Human parainfluenza virus infection remodels the host cell glycome

Human parainfluenza virus type 3 (HPIV-3) remains a major cause of respiratory illness particularly among young children, the elderly and immunocompromised individuals. Despite significant efforts in therapeutic discovery research, there is neither an effective antiviral nor a vaccine available against HPIV-3. Host cell glycosylation is known to play a pivotal role in virus entry and replication. While some host glycan-based cellular receptors for HPIV-3 have been identified, the dynamics of the host-cell glycome upon HPIV-3 infection has never been studied. Herein, we report the first mass spectrometry-based study that provides direct insight into the remodelling of the human lung adenocarcinoma cell (A549) glycome upon HPIV-3 infection. Our results reveal significant remodelling of host-cell glycome, including increased expression of oligomannose and reduced expression of sialylated complex-type N -glycans.
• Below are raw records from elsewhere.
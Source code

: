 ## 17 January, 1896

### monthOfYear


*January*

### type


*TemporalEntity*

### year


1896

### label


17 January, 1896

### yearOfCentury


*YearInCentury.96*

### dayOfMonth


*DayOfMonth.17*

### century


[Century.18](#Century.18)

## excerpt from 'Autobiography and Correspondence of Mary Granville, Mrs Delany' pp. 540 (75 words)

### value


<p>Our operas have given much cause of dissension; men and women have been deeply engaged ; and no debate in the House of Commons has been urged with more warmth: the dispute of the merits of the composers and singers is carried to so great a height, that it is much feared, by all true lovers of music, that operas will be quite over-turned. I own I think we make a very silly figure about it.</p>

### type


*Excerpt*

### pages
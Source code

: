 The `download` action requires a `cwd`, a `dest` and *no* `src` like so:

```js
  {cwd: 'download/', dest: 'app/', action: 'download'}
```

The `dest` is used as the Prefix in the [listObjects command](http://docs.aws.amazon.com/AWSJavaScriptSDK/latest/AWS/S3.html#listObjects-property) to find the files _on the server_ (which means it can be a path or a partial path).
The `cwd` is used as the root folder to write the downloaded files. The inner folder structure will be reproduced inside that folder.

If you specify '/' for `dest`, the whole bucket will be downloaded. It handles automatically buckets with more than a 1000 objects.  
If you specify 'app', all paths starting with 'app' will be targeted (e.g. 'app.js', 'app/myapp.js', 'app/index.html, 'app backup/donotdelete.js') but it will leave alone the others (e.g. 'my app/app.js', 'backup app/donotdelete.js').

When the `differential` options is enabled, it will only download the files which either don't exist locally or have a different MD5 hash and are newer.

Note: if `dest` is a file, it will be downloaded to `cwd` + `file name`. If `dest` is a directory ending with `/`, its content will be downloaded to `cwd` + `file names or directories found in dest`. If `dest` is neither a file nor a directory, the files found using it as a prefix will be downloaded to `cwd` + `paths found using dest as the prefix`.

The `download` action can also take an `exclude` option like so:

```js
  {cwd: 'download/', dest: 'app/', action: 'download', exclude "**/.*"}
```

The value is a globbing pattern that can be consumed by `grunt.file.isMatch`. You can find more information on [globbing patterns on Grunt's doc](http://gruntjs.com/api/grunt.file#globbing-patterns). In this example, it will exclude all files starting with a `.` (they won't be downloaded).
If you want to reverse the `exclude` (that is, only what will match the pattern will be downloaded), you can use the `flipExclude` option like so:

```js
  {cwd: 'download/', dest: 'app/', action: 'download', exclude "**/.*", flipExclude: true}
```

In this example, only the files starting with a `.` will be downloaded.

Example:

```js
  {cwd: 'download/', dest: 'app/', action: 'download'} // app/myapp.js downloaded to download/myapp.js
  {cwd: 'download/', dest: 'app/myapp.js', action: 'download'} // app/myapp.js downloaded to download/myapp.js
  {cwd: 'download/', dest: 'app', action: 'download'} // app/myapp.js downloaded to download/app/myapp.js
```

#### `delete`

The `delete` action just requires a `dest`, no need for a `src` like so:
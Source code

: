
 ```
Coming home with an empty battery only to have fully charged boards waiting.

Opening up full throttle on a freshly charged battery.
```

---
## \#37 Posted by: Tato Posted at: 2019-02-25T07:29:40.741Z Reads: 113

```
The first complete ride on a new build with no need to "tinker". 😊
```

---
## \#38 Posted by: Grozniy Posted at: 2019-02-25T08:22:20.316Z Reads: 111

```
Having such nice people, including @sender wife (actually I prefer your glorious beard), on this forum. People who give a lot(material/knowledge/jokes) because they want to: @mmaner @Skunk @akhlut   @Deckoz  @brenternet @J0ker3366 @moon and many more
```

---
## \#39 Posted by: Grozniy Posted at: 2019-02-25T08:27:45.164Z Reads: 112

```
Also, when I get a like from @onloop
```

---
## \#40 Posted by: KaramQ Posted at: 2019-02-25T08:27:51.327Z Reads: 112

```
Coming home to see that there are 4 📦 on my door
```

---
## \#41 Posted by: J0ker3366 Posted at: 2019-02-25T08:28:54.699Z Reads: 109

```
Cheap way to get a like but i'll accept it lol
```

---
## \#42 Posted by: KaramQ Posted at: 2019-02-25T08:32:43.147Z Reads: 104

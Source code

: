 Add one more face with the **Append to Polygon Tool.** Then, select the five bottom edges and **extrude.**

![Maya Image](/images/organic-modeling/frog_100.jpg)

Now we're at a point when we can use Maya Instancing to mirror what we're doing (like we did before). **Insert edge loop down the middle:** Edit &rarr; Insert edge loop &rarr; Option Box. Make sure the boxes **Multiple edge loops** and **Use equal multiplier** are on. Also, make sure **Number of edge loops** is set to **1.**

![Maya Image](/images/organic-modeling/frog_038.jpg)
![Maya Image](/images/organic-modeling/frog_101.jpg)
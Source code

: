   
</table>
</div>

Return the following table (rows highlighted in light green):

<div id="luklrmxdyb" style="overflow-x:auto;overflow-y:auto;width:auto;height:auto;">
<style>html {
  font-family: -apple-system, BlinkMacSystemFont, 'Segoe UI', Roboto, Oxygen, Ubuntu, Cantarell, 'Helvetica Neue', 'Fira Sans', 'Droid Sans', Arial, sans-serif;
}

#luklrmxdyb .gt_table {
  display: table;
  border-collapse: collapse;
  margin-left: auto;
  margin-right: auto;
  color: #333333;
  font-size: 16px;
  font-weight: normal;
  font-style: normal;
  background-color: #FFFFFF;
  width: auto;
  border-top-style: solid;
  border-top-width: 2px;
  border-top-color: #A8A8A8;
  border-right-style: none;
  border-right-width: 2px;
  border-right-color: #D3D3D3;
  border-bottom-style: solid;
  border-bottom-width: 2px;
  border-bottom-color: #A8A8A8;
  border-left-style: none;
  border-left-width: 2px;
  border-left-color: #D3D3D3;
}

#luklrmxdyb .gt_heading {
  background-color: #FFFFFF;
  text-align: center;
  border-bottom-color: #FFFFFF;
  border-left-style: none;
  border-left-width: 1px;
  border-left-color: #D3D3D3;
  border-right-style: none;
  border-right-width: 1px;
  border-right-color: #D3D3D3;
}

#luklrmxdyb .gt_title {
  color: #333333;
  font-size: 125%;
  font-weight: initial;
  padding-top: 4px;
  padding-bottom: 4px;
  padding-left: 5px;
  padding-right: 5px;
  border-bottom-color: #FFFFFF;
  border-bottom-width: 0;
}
In addition, we observed altered O -glycan expression, with upregulation of core 1 and downregulation of core 2 type structures in infected cells compared to mock-infected controls. HPIV-3 infection also led to distinct remodelling of glycosphingolipid glycans. Together, these findings present the first evidence that HPIV-3 infection alters host-cell glycome, offering new insights into the virus’ impact on host-cellular processes.